__WHAT THE EXERCISE ASKS__
Of all the lines in these entries, count those that contain "they" and give only the total.
(RECORDS FOR THIS EXERCISE)
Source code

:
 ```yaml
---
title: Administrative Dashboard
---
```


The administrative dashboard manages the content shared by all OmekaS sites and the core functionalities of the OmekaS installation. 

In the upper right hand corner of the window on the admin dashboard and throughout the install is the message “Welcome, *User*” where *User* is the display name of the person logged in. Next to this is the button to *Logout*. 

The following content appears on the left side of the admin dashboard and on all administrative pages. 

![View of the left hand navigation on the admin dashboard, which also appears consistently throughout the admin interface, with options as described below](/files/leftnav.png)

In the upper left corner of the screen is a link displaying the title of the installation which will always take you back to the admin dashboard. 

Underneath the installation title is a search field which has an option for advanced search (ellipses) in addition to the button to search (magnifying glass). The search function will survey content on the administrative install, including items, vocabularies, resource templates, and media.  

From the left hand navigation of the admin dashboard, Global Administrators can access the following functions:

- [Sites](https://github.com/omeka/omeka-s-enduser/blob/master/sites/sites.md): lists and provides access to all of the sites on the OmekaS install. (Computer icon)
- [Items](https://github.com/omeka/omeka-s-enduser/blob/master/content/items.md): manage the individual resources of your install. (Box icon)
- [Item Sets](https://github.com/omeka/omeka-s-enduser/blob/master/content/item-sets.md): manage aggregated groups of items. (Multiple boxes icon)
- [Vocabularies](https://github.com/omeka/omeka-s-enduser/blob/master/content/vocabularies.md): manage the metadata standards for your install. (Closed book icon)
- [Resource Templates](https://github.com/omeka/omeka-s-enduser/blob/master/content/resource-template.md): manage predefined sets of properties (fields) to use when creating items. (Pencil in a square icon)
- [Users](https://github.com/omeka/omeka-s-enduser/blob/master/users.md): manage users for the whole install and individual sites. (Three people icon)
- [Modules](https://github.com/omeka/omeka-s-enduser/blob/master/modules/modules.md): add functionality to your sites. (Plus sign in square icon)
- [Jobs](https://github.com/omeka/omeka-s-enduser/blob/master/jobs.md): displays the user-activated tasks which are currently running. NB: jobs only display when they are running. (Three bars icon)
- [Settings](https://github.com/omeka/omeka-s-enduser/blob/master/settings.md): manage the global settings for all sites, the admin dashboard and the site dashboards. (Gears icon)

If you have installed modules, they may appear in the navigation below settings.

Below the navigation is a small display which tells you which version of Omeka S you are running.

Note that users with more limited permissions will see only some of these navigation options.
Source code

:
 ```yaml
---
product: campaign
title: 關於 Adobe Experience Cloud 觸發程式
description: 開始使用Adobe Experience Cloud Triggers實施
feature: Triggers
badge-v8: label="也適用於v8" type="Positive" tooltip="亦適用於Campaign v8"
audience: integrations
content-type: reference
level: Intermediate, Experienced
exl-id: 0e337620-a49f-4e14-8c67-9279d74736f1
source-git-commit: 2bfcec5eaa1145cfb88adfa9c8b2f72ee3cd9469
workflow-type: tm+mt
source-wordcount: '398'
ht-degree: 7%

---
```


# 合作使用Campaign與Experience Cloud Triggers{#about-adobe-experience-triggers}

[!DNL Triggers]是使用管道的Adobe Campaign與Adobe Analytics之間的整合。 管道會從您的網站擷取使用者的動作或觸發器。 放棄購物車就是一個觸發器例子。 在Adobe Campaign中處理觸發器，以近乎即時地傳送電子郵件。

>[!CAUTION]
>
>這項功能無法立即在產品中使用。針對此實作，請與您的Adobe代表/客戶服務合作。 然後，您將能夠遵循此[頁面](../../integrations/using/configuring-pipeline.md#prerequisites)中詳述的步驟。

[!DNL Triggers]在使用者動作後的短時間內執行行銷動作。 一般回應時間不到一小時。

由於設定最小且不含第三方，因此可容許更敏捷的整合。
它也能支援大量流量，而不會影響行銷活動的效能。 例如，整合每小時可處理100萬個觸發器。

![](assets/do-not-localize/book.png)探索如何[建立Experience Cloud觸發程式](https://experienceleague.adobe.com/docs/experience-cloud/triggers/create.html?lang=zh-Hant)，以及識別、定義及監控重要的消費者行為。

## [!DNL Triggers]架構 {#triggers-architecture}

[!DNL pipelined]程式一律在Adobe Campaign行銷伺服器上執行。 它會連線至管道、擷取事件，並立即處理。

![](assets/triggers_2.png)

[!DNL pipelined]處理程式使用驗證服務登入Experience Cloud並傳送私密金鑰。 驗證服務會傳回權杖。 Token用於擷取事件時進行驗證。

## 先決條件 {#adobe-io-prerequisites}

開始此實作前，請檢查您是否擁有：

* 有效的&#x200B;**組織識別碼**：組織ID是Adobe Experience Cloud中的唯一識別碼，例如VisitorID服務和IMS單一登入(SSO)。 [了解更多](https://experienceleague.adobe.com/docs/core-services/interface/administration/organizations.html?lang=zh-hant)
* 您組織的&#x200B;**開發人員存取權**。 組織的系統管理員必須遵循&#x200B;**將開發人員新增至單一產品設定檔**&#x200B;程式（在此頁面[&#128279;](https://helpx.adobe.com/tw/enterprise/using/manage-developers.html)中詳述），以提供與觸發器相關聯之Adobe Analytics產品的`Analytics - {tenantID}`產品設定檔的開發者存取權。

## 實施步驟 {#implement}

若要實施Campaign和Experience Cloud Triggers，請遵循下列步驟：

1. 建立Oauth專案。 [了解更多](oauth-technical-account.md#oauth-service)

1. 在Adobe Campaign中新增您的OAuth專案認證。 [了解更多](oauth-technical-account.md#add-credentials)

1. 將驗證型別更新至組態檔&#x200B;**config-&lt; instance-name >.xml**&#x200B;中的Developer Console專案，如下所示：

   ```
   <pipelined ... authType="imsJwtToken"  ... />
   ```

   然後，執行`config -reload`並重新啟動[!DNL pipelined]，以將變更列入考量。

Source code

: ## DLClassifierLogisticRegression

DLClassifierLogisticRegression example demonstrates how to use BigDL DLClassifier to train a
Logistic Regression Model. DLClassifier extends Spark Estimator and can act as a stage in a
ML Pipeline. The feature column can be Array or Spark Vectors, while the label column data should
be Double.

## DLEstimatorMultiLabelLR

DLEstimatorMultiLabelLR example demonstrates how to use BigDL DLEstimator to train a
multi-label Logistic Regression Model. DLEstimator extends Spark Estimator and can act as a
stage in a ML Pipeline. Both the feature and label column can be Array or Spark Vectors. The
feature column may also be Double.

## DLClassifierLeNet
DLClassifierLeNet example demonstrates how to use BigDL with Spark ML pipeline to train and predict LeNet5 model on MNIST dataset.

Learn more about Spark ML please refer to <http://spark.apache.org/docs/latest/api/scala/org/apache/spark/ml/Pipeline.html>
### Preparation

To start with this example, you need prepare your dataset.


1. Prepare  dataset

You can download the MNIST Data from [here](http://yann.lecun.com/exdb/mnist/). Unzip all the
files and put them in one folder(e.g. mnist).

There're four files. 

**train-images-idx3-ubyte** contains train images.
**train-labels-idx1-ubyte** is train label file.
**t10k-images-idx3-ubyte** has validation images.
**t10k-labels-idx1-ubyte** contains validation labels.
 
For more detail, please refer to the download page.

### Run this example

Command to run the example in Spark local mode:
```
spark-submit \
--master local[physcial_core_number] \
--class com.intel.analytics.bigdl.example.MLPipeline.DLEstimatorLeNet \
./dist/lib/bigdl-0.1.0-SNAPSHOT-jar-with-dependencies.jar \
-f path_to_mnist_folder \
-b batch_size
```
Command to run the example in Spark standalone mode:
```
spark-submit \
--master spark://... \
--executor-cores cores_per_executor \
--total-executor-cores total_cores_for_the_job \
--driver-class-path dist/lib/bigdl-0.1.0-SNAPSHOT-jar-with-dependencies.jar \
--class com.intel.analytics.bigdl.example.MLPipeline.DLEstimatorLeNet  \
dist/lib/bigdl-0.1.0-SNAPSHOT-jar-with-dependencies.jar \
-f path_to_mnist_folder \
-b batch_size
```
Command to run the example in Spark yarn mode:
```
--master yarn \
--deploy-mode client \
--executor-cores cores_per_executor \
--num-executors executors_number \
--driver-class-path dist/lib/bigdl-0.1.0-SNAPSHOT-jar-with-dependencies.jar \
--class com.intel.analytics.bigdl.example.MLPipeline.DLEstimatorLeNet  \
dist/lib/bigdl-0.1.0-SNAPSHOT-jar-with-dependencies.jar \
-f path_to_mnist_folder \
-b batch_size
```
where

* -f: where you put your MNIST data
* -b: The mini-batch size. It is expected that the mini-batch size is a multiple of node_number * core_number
(End RECORDS FOR THIS EXERCISE)
__EXERCISE OUTPUT__
2